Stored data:
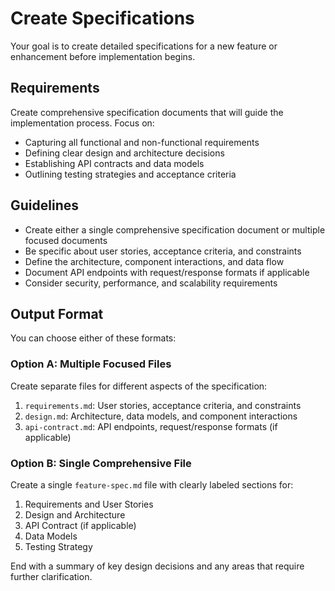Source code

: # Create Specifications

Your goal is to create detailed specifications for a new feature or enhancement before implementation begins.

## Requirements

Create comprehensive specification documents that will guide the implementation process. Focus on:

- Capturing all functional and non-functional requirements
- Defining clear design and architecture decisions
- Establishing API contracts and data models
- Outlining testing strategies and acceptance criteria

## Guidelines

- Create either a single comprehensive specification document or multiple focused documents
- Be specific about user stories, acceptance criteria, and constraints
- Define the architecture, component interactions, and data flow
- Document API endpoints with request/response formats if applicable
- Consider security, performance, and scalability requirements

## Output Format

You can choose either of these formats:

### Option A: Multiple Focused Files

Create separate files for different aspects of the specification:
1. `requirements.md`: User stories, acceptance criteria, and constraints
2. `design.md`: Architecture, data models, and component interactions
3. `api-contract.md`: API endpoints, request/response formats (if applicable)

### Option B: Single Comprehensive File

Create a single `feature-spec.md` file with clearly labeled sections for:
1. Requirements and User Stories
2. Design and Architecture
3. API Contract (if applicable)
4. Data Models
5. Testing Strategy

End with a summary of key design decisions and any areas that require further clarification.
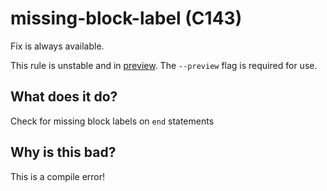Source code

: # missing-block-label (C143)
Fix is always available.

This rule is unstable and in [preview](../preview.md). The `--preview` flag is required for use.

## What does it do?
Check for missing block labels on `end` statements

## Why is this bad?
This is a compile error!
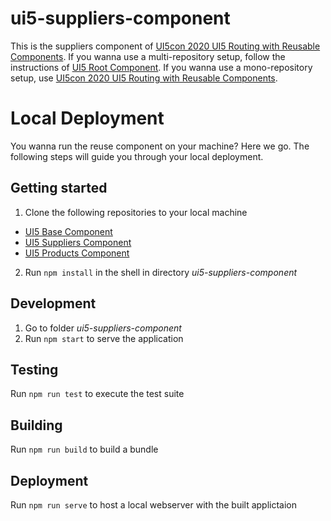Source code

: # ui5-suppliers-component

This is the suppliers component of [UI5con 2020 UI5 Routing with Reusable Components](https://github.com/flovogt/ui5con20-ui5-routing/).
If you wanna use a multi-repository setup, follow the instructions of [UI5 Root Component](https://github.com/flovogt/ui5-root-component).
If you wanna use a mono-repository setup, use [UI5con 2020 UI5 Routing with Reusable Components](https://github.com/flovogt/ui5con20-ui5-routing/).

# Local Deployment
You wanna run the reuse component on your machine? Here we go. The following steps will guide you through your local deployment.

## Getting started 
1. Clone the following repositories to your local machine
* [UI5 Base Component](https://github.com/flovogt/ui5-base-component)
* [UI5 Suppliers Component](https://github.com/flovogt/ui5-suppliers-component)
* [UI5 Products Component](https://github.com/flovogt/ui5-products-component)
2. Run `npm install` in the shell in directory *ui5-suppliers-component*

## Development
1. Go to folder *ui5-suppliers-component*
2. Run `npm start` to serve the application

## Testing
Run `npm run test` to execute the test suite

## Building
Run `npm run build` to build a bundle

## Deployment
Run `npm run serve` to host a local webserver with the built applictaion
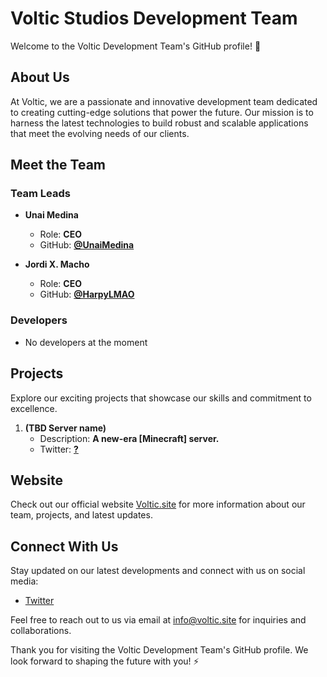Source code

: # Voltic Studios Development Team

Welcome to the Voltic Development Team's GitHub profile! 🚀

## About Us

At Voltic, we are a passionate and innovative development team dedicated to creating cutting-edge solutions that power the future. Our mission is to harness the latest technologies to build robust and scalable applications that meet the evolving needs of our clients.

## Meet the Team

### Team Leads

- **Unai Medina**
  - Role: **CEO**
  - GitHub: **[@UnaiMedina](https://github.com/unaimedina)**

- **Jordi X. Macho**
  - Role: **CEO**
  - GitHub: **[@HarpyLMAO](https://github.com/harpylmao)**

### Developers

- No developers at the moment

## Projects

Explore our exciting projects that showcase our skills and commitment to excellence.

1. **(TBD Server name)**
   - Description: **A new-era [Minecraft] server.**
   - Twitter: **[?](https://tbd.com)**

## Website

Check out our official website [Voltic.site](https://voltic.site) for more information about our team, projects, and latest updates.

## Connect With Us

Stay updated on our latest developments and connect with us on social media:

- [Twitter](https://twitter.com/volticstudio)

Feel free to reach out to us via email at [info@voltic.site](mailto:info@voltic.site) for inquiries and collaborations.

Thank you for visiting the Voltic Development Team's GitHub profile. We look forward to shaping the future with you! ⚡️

EXERCISE DIRECTIONS. Check each line above for the word "Routing" and copy every line that has it.

ANSWER SECTION.
This is the suppliers component of [UI5con 2020 UI5 Routing with Reusable Components](https://github.com/flovogt/ui5con20-ui5-routing/).
If you wanna use a mono-repository setup, use [UI5con 2020 UI5 Routing with Reusable Components](https://github.com/flovogt/ui5con20-ui5-routing/).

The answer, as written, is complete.